→ Description of the task
Your reply should repeat all records verbatim and contain no images.

Stored data
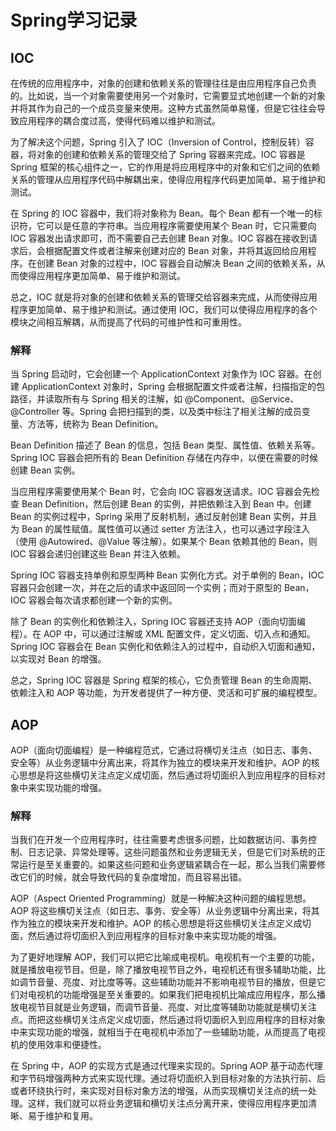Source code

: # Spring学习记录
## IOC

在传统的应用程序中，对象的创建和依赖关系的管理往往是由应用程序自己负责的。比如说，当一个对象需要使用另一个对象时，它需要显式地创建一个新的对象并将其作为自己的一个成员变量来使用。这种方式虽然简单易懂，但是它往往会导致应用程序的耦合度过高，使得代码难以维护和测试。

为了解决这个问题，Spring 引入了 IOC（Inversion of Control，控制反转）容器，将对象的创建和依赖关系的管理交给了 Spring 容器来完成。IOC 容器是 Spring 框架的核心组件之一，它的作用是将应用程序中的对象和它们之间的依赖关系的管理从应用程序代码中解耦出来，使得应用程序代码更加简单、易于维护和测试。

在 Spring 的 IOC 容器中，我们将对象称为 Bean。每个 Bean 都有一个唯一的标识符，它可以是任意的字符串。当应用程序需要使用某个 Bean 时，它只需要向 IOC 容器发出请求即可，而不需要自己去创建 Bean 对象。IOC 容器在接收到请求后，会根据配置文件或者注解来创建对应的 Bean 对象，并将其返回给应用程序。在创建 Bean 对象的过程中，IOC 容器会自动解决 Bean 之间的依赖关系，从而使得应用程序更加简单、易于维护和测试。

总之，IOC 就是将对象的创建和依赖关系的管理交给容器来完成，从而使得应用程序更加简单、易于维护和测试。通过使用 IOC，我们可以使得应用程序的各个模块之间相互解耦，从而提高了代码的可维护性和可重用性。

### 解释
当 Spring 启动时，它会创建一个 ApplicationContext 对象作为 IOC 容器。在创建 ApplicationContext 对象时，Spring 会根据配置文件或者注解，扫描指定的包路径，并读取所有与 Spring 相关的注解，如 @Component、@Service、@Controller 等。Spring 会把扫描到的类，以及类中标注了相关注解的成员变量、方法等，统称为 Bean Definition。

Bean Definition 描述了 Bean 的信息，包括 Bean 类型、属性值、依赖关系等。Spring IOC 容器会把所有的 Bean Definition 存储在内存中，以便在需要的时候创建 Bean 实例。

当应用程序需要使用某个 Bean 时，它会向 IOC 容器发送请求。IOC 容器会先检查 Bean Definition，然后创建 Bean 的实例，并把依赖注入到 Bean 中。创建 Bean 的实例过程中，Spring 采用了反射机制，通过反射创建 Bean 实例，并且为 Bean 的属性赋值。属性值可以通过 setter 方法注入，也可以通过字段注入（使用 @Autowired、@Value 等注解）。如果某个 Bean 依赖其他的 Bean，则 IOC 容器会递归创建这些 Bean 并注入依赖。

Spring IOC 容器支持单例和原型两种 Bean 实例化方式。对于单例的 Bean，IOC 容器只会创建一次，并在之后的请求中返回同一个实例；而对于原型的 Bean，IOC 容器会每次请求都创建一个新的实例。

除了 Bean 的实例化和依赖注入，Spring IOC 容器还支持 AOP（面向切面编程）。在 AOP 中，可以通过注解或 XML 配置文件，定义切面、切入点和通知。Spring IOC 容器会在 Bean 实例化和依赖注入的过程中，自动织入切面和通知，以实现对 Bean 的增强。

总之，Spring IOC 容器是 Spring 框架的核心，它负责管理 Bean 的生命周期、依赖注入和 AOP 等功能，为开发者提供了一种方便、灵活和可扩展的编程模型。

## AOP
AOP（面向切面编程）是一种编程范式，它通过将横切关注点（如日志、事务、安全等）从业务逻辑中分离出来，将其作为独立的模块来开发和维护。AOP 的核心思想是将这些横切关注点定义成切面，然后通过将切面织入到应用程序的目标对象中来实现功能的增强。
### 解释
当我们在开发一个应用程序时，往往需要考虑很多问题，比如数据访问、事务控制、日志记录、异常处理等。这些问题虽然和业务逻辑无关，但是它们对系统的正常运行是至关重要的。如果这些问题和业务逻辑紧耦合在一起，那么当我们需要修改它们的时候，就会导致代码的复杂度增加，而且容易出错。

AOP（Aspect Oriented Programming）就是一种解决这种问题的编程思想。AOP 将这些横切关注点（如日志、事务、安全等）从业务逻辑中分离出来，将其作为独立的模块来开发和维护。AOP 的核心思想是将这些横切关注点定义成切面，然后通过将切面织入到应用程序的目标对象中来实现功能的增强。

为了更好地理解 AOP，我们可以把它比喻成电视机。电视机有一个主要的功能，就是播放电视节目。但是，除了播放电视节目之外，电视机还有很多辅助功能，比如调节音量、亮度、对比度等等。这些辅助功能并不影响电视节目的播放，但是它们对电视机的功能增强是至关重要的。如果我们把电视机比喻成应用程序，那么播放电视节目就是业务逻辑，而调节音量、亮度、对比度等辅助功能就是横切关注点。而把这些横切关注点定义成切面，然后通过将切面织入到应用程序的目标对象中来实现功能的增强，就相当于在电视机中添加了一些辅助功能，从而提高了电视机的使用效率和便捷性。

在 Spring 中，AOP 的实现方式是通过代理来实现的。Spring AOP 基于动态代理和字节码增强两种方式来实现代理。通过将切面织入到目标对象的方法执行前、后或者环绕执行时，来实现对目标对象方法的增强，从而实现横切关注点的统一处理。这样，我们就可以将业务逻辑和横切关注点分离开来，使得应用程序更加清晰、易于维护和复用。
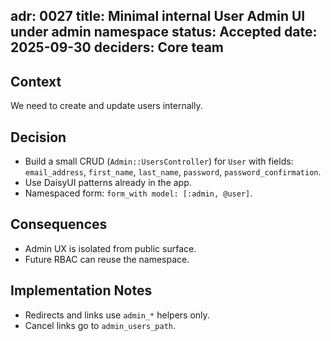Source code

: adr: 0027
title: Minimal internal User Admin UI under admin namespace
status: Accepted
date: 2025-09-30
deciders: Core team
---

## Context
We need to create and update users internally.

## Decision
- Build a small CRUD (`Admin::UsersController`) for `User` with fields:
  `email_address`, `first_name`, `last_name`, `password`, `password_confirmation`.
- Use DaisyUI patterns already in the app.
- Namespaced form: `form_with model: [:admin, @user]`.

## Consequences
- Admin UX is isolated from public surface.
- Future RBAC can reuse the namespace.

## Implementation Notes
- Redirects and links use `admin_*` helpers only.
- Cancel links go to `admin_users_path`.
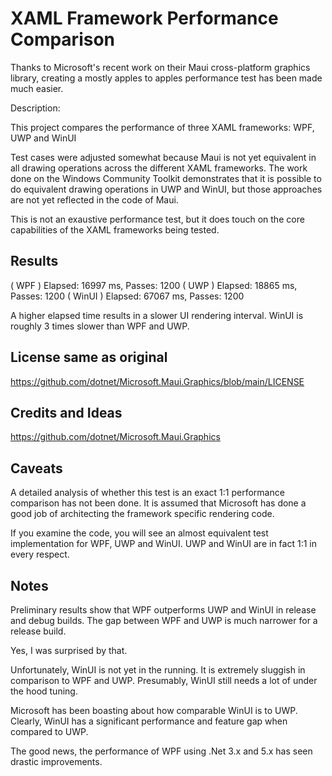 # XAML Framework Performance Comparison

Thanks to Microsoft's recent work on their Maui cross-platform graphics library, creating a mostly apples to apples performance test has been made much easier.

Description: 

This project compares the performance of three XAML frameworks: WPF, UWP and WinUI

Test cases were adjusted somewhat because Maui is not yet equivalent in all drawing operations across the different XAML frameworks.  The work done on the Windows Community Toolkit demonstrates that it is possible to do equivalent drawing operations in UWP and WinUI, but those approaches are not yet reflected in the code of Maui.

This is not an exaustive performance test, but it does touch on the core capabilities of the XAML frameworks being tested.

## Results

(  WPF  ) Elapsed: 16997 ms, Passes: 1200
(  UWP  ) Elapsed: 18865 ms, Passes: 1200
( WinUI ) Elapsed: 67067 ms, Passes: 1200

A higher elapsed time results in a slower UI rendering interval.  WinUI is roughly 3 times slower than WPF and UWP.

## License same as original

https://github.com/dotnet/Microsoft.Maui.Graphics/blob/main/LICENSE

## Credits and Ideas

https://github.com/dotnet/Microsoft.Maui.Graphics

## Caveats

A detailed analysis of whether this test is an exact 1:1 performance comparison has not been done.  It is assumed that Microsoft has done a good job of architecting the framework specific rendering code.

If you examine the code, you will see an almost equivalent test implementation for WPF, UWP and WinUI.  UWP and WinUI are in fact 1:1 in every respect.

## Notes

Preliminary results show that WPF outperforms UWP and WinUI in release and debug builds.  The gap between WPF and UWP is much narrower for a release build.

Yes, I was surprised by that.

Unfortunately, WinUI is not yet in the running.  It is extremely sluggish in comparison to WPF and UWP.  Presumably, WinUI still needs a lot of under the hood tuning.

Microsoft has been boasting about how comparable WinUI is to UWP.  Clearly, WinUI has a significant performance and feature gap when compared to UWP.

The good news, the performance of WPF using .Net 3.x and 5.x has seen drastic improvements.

→ Solved exercise
Source code

: # Spring学习记录
## IOC

在传统的应用程序中，对象的创建和依赖关系的管理往往是由应用程序自己负责的。比如说，当一个对象需要使用另一个对象时，它需要显式地创建一个新的对象并将其作为自己的一个成员变量来使用。这种方式虽然简单易懂，但是它往往会导致应用程序的耦合度过高，使得代码难以维护和测试。

为了解决这个问题，Spring 引入了 IOC（Inversion of Control，控制反转）容器，将对象的创建和依赖关系的管理交给了 Spring 容器来完成。IOC 容器是 Spring 框架的核心组件之一，它的作用是将应用程序中的对象和它们之间的依赖关系的管理从应用程序代码中解耦出来，使得应用程序代码更加简单、易于维护和测试。

在 Spring 的 IOC 容器中，我们将对象称为 Bean。每个 Bean 都有一个唯一的标识符，它可以是任意的字符串。当应用程序需要使用某个 Bean 时，它只需要向 IOC 容器发出请求即可，而不需要自己去创建 Bean 对象。IOC 容器在接收到请求后，会根据配置文件或者注解来创建对应的 Bean 对象，并将其返回给应用程序。在创建 Bean 对象的过程中，IOC 容器会自动解决 Bean 之间的依赖关系，从而使得应用程序更加简单、易于维护和测试。

总之，IOC 就是将对象的创建和依赖关系的管理交给容器来完成，从而使得应用程序更加简单、易于维护和测试。通过使用 IOC，我们可以使得应用程序的各个模块之间相互解耦，从而提高了代码的可维护性和可重用性。

### 解释
当 Spring 启动时，它会创建一个 ApplicationContext 对象作为 IOC 容器。在创建 ApplicationContext 对象时，Spring 会根据配置文件或者注解，扫描指定的包路径，并读取所有与 Spring 相关的注解，如 @Component、@Service、@Controller 等。Spring 会把扫描到的类，以及类中标注了相关注解的成员变量、方法等，统称为 Bean Definition。

Bean Definition 描述了 Bean 的信息，包括 Bean 类型、属性值、依赖关系等。Spring IOC 容器会把所有的 Bean Definition 存储在内存中，以便在需要的时候创建 Bean 实例。

当应用程序需要使用某个 Bean 时，它会向 IOC 容器发送请求。IOC 容器会先检查 Bean Definition，然后创建 Bean 的实例，并把依赖注入到 Bean 中。创建 Bean 的实例过程中，Spring 采用了反射机制，通过反射创建 Bean 实例，并且为 Bean 的属性赋值。属性值可以通过 setter 方法注入，也可以通过字段注入（使用 @Autowired、@Value 等注解）。如果某个 Bean 依赖其他的 Bean，则 IOC 容器会递归创建这些 Bean 并注入依赖。

Spring IOC 容器支持单例和原型两种 Bean 实例化方式。对于单例的 Bean，IOC 容器只会创建一次，并在之后的请求中返回同一个实例；而对于原型的 Bean，IOC 容器会每次请求都创建一个新的实例。

除了 Bean 的实例化和依赖注入，Spring IOC 容器还支持 AOP（面向切面编程）。在 AOP 中，可以通过注解或 XML 配置文件，定义切面、切入点和通知。Spring IOC 容器会在 Bean 实例化和依赖注入的过程中，自动织入切面和通知，以实现对 Bean 的增强。

总之，Spring IOC 容器是 Spring 框架的核心，它负责管理 Bean 的生命周期、依赖注入和 AOP 等功能，为开发者提供了一种方便、灵活和可扩展的编程模型。

## AOP
AOP（面向切面编程）是一种编程范式，它通过将横切关注点（如日志、事务、安全等）从业务逻辑中分离出来，将其作为独立的模块来开发和维护。AOP 的核心思想是将这些横切关注点定义成切面，然后通过将切面织入到应用程序的目标对象中来实现功能的增强。
### 解释
当我们在开发一个应用程序时，往往需要考虑很多问题，比如数据访问、事务控制、日志记录、异常处理等。这些问题虽然和业务逻辑无关，但是它们对系统的正常运行是至关重要的。如果这些问题和业务逻辑紧耦合在一起，那么当我们需要修改它们的时候，就会导致代码的复杂度增加，而且容易出错。

AOP（Aspect Oriented Programming）就是一种解决这种问题的编程思想。AOP 将这些横切关注点（如日志、事务、安全等）从业务逻辑中分离出来，将其作为独立的模块来开发和维护。AOP 的核心思想是将这些横切关注点定义成切面，然后通过将切面织入到应用程序的目标对象中来实现功能的增强。

为了更好地理解 AOP，我们可以把它比喻成电视机。电视机有一个主要的功能，就是播放电视节目。但是，除了播放电视节目之外，电视机还有很多辅助功能，比如调节音量、亮度、对比度等等。这些辅助功能并不影响电视节目的播放，但是它们对电视机的功能增强是至关重要的。如果我们把电视机比喻成应用程序，那么播放电视节目就是业务逻辑，而调节音量、亮度、对比度等辅助功能就是横切关注点。而把这些横切关注点定义成切面，然后通过将切面织入到应用程序的目标对象中来实现功能的增强，就相当于在电视机中添加了一些辅助功能，从而提高了电视机的使用效率和便捷性。

在 Spring 中，AOP 的实现方式是通过代理来实现的。Spring AOP 基于动态代理和字节码增强两种方式来实现代理。通过将切面织入到目标对象的方法执行前、后或者环绕执行时，来实现对目标对象方法的增强，从而实现横切关注点的统一处理。这样，我们就可以将业务逻辑和横切关注点分离开来，使得应用程序更加清晰、易于维护和复用。
Source code

: adr: 0027
title: Minimal internal User Admin UI under admin namespace
status: Accepted
date: 2025-09-30
deciders: Core team
---

## Context
We need to create and update users internally.

## Decision
- Build a small CRUD (`Admin::UsersController`) for `User` with fields:
  `email_address`, `first_name`, `last_name`, `password`, `password_confirmation`.
- Use DaisyUI patterns already in the app.
- Namespaced form: `form_with model: [:admin, @user]`.

## Consequences
- Admin UX is isolated from public surface.
- Future RBAC can reuse the namespace.

## Implementation Notes
- Redirects and links use `admin_*` helpers only.
- Cancel links go to `admin_users_path`.
 # XAML Framework Performance Comparison

Thanks to Microsoft's recent work on their Maui cross-platform graphics library, creating a mostly apples to apples performance test has been made much easier.

Description: 

This project compares the performance of three XAML frameworks: WPF, UWP and WinUI

Test cases were adjusted somewhat because Maui is not yet equivalent in all drawing operations across the different XAML frameworks.  The work done on the Windows Community Toolkit demonstrates that it is possible to do equivalent drawing operations in UWP and WinUI, but those approaches are not yet reflected in the code of Maui.

This is not an exaustive performance test, but it does touch on the core capabilities of the XAML frameworks being tested.

## Results

(  WPF  ) Elapsed: 16997 ms, Passes: 1200
(  UWP  ) Elapsed: 18865 ms, Passes: 1200
( WinUI ) Elapsed: 67067 ms, Passes: 1200

A higher elapsed time results in a slower UI rendering interval.  WinUI is roughly 3 times slower than WPF and UWP.

## License same as original

https://github.com/dotnet/Microsoft.Maui.Graphics/blob/main/LICENSE

## Credits and Ideas

https://github.com/dotnet/Microsoft.Maui.Graphics

## Caveats

A detailed analysis of whether this test is an exact 1:1 performance comparison has not been done.  It is assumed that Microsoft has done a good job of architecting the framework specific rendering code.

If you examine the code, you will see an almost equivalent test implementation for WPF, UWP and WinUI.  UWP and WinUI are in fact 1:1 in every respect.

## Notes

Preliminary results show that WPF outperforms UWP and WinUI in release and debug builds.  The gap between WPF and UWP is much narrower for a release build.

Yes, I was surprised by that.

Unfortunately, WinUI is not yet in the running.  It is extremely sluggish in comparison to WPF and UWP.  Presumably, WinUI still needs a lot of under the hood tuning.

Microsoft has been boasting about how comparable WinUI is to UWP.  Clearly, WinUI has a significant performance and feature gap when compared to UWP.

The good news, the performance of WPF using .Net 3.x and 5.x has seen drastic improvements.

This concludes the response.